Once there, any sense of personal dignity is shed as quickly as the clothing. Men will choose from a variety of fashion wear from the 50s (and I’m still undecided which is the worse look, white socks and sandals or a pair of speedos) and stroll the beaches pretending not to be checking out the scantily clad young ladies who are trading their non summer coat of orange fake tan for a thorough coating of British Lobster Red sun burn. In the olden days, some seaside resorts used to run wet T-shirt competitions. These days, girls seem to participate in a more informal competition, the object of which is to see who can wear the least amount of fabric without actually revealing either nipples or genitals. It’s a great game and I’m often tempted to go around handing out rosettes to those I feel have excelled, but have thus far refrained from doing so. I fear that some may misinterpret my well intentioned generosity and react negatively.
Come evening, families will light up barbecues on the beach, serving up sausages and burgers constituting 48% pork or beef , 2% other stuff and 50% sand. Once fed, the aforementioned young ladies will prepare for their evening out. This will take upwards of two hours. Which is another of life’s little mysteries, because to the casual observer they seem to look pretty much the same as they did on the beach, but with matching belts and handbags. The inch of
casually plastered carefully applied cosmetic products surely does not take two hours to do.
It’s all a waste of time anyway. By midnight, the boys they were trying to impress will have all beaten each other up, and the girls will be drunkenly sprawled, some in tears, across pavements outside of pubs and clubs. To think, Spencer Tunick repeatedly goes to so much cost and effort to photograph hordes of brightly coloured naked people in various city locations, and all he ever really needed to do was take a late evening stroll through Clacton-on-Sea in July for a ready made scene that just begs the title ‘Urban Clunge’*.
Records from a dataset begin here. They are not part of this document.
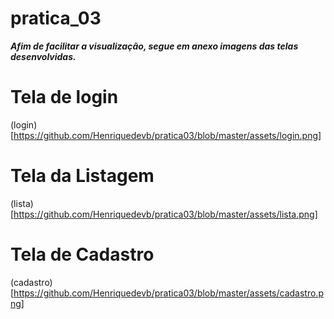 # pratica_03

***Afim de facilitar a visualização, segue em anexo imagens das telas desenvolvidas.***

# Tela de login

(login)[https://github.com/Henriquedevb/pratica03/blob/master/assets/login.png]

# Tela da Listagem

(lista)[https://github.com/Henriquedevb/pratica03/blob/master/assets/lista.png]

# Tela de Cadastro

(cadastro)[https://github.com/Henriquedevb/pratica03/blob/master/assets/cadastro.png]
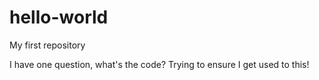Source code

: # hello-world
My first repository 

I have one question, what's the code?
Trying to ensure I get used to this!

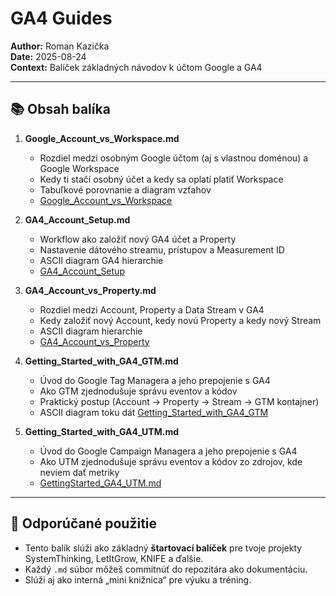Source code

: # GA4 Guides

**Author:** Roman Kazička  
**Date:** 2025-08-24  
**Context:** Balíček základných návodov k účtom Google a GA4

---

## 📚 Obsah balíka

1. **Google_Account_vs_Workspace.md**  
   - Rozdiel medzi osobným Google účtom (aj s vlastnou doménou) a Google Workspace  
   - Kedy ti stačí osobný účet a kedy sa oplatí platiť Workspace  
   - Tabuľkové porovnanie a diagram vzťahov
   -  [Google_Account_vs_Workspace](./Google_Account_vs_Workspace.md)

2. **GA4_Account_Setup.md**  
   - Workflow ako založiť nový GA4 účet a Property  
   - Nastavenie dátového streamu, prístupov a Measurement ID  
   - ASCII diagram GA4 hierarchie
   -  [GA4_Account_Setup](./GA4_Account_Setup.md)
 
  

3. **GA4_Account_vs_Property.md**  
   - Rozdiel medzi Account, Property a Data Stream v GA4  
   - Kedy založiť nový Account, kedy novú Property a kedy nový Stream  
   - ASCII diagram hierarchie
   - [GA4_Account_vs_Property](./GA4_Account_vs_Property.md)


4. **Getting_Started_with_GA4_GTM.md**  
   - Úvod do Google Tag Managera a jeho prepojenie s GA4  
   - Ako GTM zjednodušuje správu eventov a kódov  
   - Praktický postup (Account → Property → Stream → GTM kontajner)  
   - ASCII diagram toku dát
[Getting_Started_with_GA4_GTM](./Getting_Started_with_GA4_GTM.md)


5. **Getting_Started_with_GA4_UTM.md**  
   - Úvod do Google Campaign Managera a jeho prepojenie s GA4  
   - Ako UTM zjednodušuje správu eventov a kódov zo zdrojov, kde neviem dať metriky  
   - [GettingStarted_GA4_UTM.md](./GettingStarted_GA4_UTM.md)


---

## 🎯 Odporúčané použitie
- Tento balík slúži ako základný **štartovací balíček** pre tvoje projekty SystemThinking, LetItGrow, KNIFE a ďalšie.  
- Každý `.md` súbor môžeš commitnúť do repozitára ako dokumentáciu.  
- Slúži aj ako interná „mini knižnica“ pre výuku a tréning.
There’s another scourge of the Great British Summer. Caravans. Plagues of them appear from nowhere around Easter time, usually piloted by people who are keen enough to fit 3 foot telescopic rear view mirrors to the wings of their cars but are otherwise completely incapable of navigating their caravans safely on public roads. Side winds topple them on motorways whilst urban infrastructure such as lamposts, bollards and fences are battered each time one attempts to go around corners.
And all for what? To live in a cramped box in a field with sanitary conditions that would appall the most hardline of prison wardens. Really they are just practicing to be gypsies. Which is an odd thing to do. Everyone hates gypsies. If you asked the average man in the street to say one good thing about gypsies, the politest answer would be that they have a shorter lifespan than the average UK citizen. But there you have it.
I’m not really much of a beach person myself and am not so keen on living in a field. I prefer a walk along the coast when it is largely deserted in autumn, winter or spring. Personally, I think the nicest place to spend a warm summers day in Blighty is on a freshly mown lawn within the estate of a mansion, castle or ornate garden. The aroma of the cut grass is the smell of summer. A picnic featuring plenty of bread and cheese with bowls of olives fits the scene perfectly. And the radio, tuned the BBC 5 Live to listen to the cricket. What finer way to pass the day than the sound of leather on willow as Cook and Root give the Pakistanis a sound thrashing.
- Clunge remains the finest word invented by the writers of the Inbetweeners. It’s vulgar, yet somewhere still blog usable.